Analysis of Potential Genes, Acute Phase Proteins and Hormonal Profiles Associated with Methicillin-Resistant Staphylococcus aureus (MRSA) Isolation from Pneumonic Sheep.

Staphylococcus aureus is a significant bacterial pathogen responsible for a wide range of diseases in both humans and animals. This study aimed to investigate nucleotide sequence variations, gene expression patterns, and serum biomarkers, including acute phase proteins (APPs), hormonal fluctuations, and iron profile parameters in sheep affected by pneumonia. Additionally, the study focused on the isolation and characterization of S. aureus from pneumonic sheep, with particular emphasis on the prevalence of methicillin-resistant S. aureus (MRSA) strains. Blood samples were collected from both healthy and pneumonic sheep for gene expression and biochemical analyses, while nasal swabs from pneumonic sheep were used for bacterial isolation and identification. Out of 100 nasal swabs analyzed, 44% tested positive for Staphylococcus spp., and 61.4% of these were confirmed as S. aureus by PCR. The mecA gene, a key marker of methicillin resistance, was identified in 17 isolates (38.6% of the S. aureus-positive samples). MRSA isolates showed complete resistance to amoxicillin, cloxacillin, and erythromycin, and high resistance to penicillin, amoxicillin, and tetracycline; however, all MRSA strains remained fully susceptible to vancomycin. Gene expression analysis revealed that TLR2, CLEC4E, PTX3, CXCL8, and IL15RA were significantly upregulated (p < 0.05) in pneumonic ewes, while SOCS3 expression was markedly downregulated.
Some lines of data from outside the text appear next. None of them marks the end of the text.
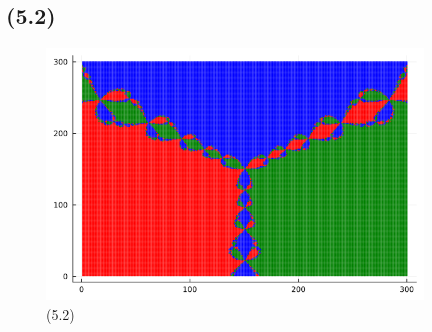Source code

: \documentclass[uplatex, dvipdfmx, a4j,11pt]{jsarticle}
\begin{document}
\newpage
\subsection*{(5.2)}
\begin{figure}[h]
  \begin{center}
    \includegraphics[width=100mm]{newton_method_advaned.png}
    \caption{(5.2)}
  \end{center}
\end{figure}
\end{document}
Sequence analysis of immune-related genes revealed notable nucleotide differences between healthy and affected animals. Furthermore, the pneumonic group exhibited significantly elevated levels of APPs, cortisol, and growth hormone, along with reduced levels of insulin, T3, and T4. These findings underscore the zoonotic risk posed by MRSA and emphasize the need for robust surveillance and antibiotic stewardship to control its spread. The study also highlights the importance of molecular diagnostics in accurately identifying MRSA and elucidating resistance mechanisms, thereby facilitating targeted treatment and informed management strategies.